» AIM OF THE EXERCISE:
Records follow. Select each line holding "solvespace".

[Records contained in a dataset]

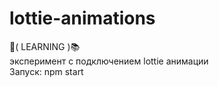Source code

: # lottie-animations
📗( LEARNING )📚 
<br>
эксперимент с подключением lottie анимации
<br>
Запуск: npm start
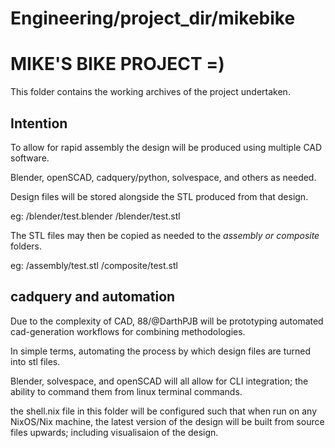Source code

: # Engineering/project_dir/mikebike

# MIKE'S BIKE PROJECT =)
This folder contains the working archives of the project undertaken.

## Intention
To allow for rapid assembly the design will be produced using multiple CAD software.

Blender, openSCAD, cadquery/python, solvespace, and others as needed.

Design files will be stored alongside the STL produced from that design.

eg:
    /blender/test.blender
    /blender/test.stl

The STL files may then be copied as needed to the *assembly or composite* folders.

eg:
  /assembly/test.stl
  /composite/test.stl

## cadquery and automation
Due to the complexity of CAD, 88/@DarthPJB will be prototyping automated cad-generation workflows for combining methodologies.

In simple terms, automating the process by which design files are turned into stl files.

Blender, solvespace, and openSCAD will all allow for CLI integration; the ability to command them from linux terminal commands.

the shell.nix file in this folder will be configured such that when run on any NixOS/Nix machine, the latest version of the design will be built from source files upwards; including visualisaion of the design.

» COMPLETED TASK:
Blender, openSCAD, cadquery/python, solvespace, and others as needed.
Blender, solvespace, and openSCAD will all allow for CLI integration; the ability to command them from linux terminal commands.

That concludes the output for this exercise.